[Openmp-commits] [openmp] d23b9fa - [Libomptarget] Update handling of architectures for DeviceRTL
Joseph Huber via Openmp-commits
openmp-commits at lists.llvm.org
Wed Mar 8 09:22:52 PST 2023
Author: Joseph Huber
Date: 2023-03-08T11:22:33-06:00
New Revision: d23b9fa61d190a7a95a83303987b186450d5c58a
URL: https://github.com/llvm/llvm-project/commit/d23b9fa61d190a7a95a83303987b186450d5c58a
DIFF: https://github.com/llvm/llvm-project/commit/d23b9fa61d190a7a95a83303987b186450d5c58a.diff
LOG: [Libomptarget] Update handling of architectures for DeviceRTL
The support for enabling and disabling certain architectures for the
OpenMP device RTL is different between AMD and Nvidia. This patch
updates the logic to make it common. This supports the `auto` format
more generally via the `nvptx-arch` and `amdgpu-arch` options. (These
are not availible at CMake time without a runtimes build, or another
install somewhere.

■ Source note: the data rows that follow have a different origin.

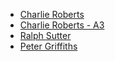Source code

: - [Charlie Roberts](https://github.com/charlieroberts)
- [Charlie Roberts - A3](https://github.com/charlieroberts/screamer)
- [Ralph Sutter](https://editor.p5js.org/rsutter/full/MBbOyiGgQ)  
- [Peter Griffiths](https://github.com/Wazbaz-the-Weary)

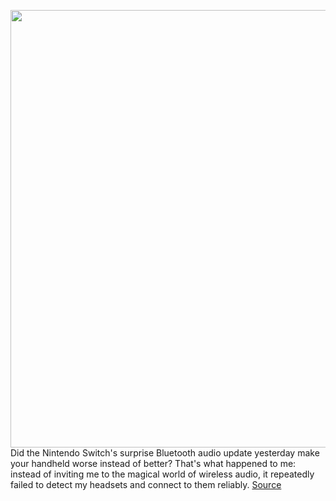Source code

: <img src='https://cdn.vox-cdn.com/thumbor/Oc02ThGwKu5u9dCpFPOm4VEs3lQ=/0x0:2040x1360/1200x800/filters:focal(853x749:1179x1075)/cdn.vox-cdn.com/uploads/chorus_image/image/69863359/jbareham_1492_170228_0126.0.0.jpg' width='700px' /><br/>
Did the Nintendo Switch's surprise Bluetooth audio update yesterday make your handheld worse instead of better? That's what happened to me: instead of inviting me to the magical world of wireless audio, it repeatedly failed to detect my headsets and connect to them reliably.
<a href='https://www.theverge.com/2021/9/15/22675831/nintendo-switch-bluetooth-issue-problem-fix-wake-sleep'> Source <a/>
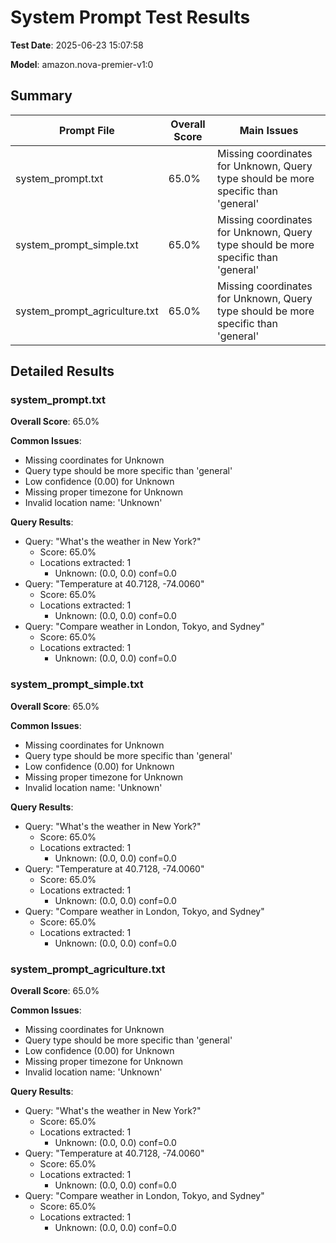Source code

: # System Prompt Test Results

**Test Date**: 2025-06-23 15:07:58

**Model**: amazon.nova-premier-v1:0


## Summary

| Prompt File | Overall Score | Main Issues |
|-------------|---------------|-------------|
| system_prompt.txt | 65.0% | Missing coordinates for Unknown, Query type should be more specific than 'general' |
| system_prompt_simple.txt | 65.0% | Missing coordinates for Unknown, Query type should be more specific than 'general' |
| system_prompt_agriculture.txt | 65.0% | Missing coordinates for Unknown, Query type should be more specific than 'general' |

## Detailed Results


### system_prompt.txt

**Overall Score**: 65.0%


**Common Issues**:
- Missing coordinates for Unknown
- Query type should be more specific than 'general'
- Low confidence (0.00) for Unknown
- Missing proper timezone for Unknown
- Invalid location name: 'Unknown'


**Query Results**:

- Query: "What's the weather in New York?"
  - Score: 65.0%
  - Locations extracted: 1
    - Unknown: (0.0, 0.0) conf=0.0
- Query: "Temperature at 40.7128, -74.0060"
  - Score: 65.0%
  - Locations extracted: 1
    - Unknown: (0.0, 0.0) conf=0.0
- Query: "Compare weather in London, Tokyo, and Sydney"
  - Score: 65.0%
  - Locations extracted: 1
    - Unknown: (0.0, 0.0) conf=0.0

### system_prompt_simple.txt

**Overall Score**: 65.0%


**Common Issues**:
- Missing coordinates for Unknown
- Query type should be more specific than 'general'
- Low confidence (0.00) for Unknown
- Missing proper timezone for Unknown
- Invalid location name: 'Unknown'


**Query Results**:

- Query: "What's the weather in New York?"
  - Score: 65.0%
  - Locations extracted: 1
    - Unknown: (0.0, 0.0) conf=0.0
- Query: "Temperature at 40.7128, -74.0060"
  - Score: 65.0%
  - Locations extracted: 1
    - Unknown: (0.0, 0.0) conf=0.0
- Query: "Compare weather in London, Tokyo, and Sydney"
  - Score: 65.0%
  - Locations extracted: 1
    - Unknown: (0.0, 0.0) conf=0.0

### system_prompt_agriculture.txt

**Overall Score**: 65.0%


**Common Issues**:
- Missing coordinates for Unknown
- Query type should be more specific than 'general'
- Low confidence (0.00) for Unknown
- Missing proper timezone for Unknown
- Invalid location name: 'Unknown'


**Query Results**:

- Query: "What's the weather in New York?"
  - Score: 65.0%
  - Locations extracted: 1
    - Unknown: (0.0, 0.0) conf=0.0
- Query: "Temperature at 40.7128, -74.0060"
  - Score: 65.0%
  - Locations extracted: 1
    - Unknown: (0.0, 0.0) conf=0.0
- Query: "Compare weather in London, Tokyo, and Sydney"
  - Score: 65.0%
  - Locations extracted: 1
    - Unknown: (0.0, 0.0) conf=0.0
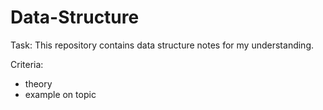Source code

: # Data-Structure

Task:
This repository contains data structure notes for my understanding. 

Criteria:
- theory 
- example on topic

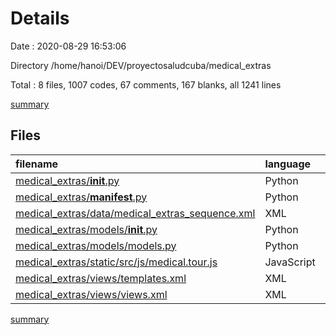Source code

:# Details

Date : 2020-08-29 16:53:06

Directory /home/hanoi/DEV/proyectosaludcuba/medical_extras

Total : 8 files,  1007 codes, 67 comments, 167 blanks, all 1241 lines

[summary](results.md)

## Files
| filename | language | code | comment | blank | total |
| :--- | :--- | ---: | ---: | ---: | ---: |
| [medical_extras/__init__.py](/medical_extras/__init__.py) | Python | 1 | 1 | 1 | 3 |
| [medical_extras/__manifest__.py](/medical_extras/__manifest__.py) | Python | 25 | 3 | 1 | 29 |
| [medical_extras/data/medical_extras_sequence.xml](/medical_extras/data/medical_extras_sequence.xml) | XML | 11 | 0 | 3 | 14 |
| [medical_extras/models/__init__.py](/medical_extras/models/__init__.py) | Python | 1 | 1 | 1 | 3 |
| [medical_extras/models/models.py](/medical_extras/models/models.py) | Python | 727 | 34 | 141 | 902 |
| [medical_extras/static/src/js/medical.tour.js](/medical_extras/static/src/js/medical.tour.js) | JavaScript | 22 | 4 | 2 | 28 |
| [medical_extras/views/templates.xml](/medical_extras/views/templates.xml) | XML | 4 | 20 | 0 | 24 |
| [medical_extras/views/views.xml](/medical_extras/views/views.xml) | XML | 216 | 4 | 18 | 238 |

[summary](results.md)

But that only prevents users from using auto).
Reviewed By: ye-luo
Differential Revision: https://reviews.llvm.org/D145513
Added:
Modified:
openmp/libomptarget/DeviceRTL/CMakeLists.txt
openmp/libomptarget/cmake/Modules/LibomptargetGetDependencies.cmake
Removed:
################################################################################
diff --git a/openmp/libomptarget/DeviceRTL/CMakeLists.txt b/openmp/libomptarget/DeviceRTL/CMakeLists.txt
index 6844e885fa6d0..cf9d21aa357f4 100644
--- a/openmp/libomptarget/DeviceRTL/CMakeLists.txt
+++ b/openmp/libomptarget/DeviceRTL/CMakeLists.txt
@@ -56,33 +56,29 @@ set(devicertl_base_directory ${CMAKE_CURRENT_SOURCE_DIR})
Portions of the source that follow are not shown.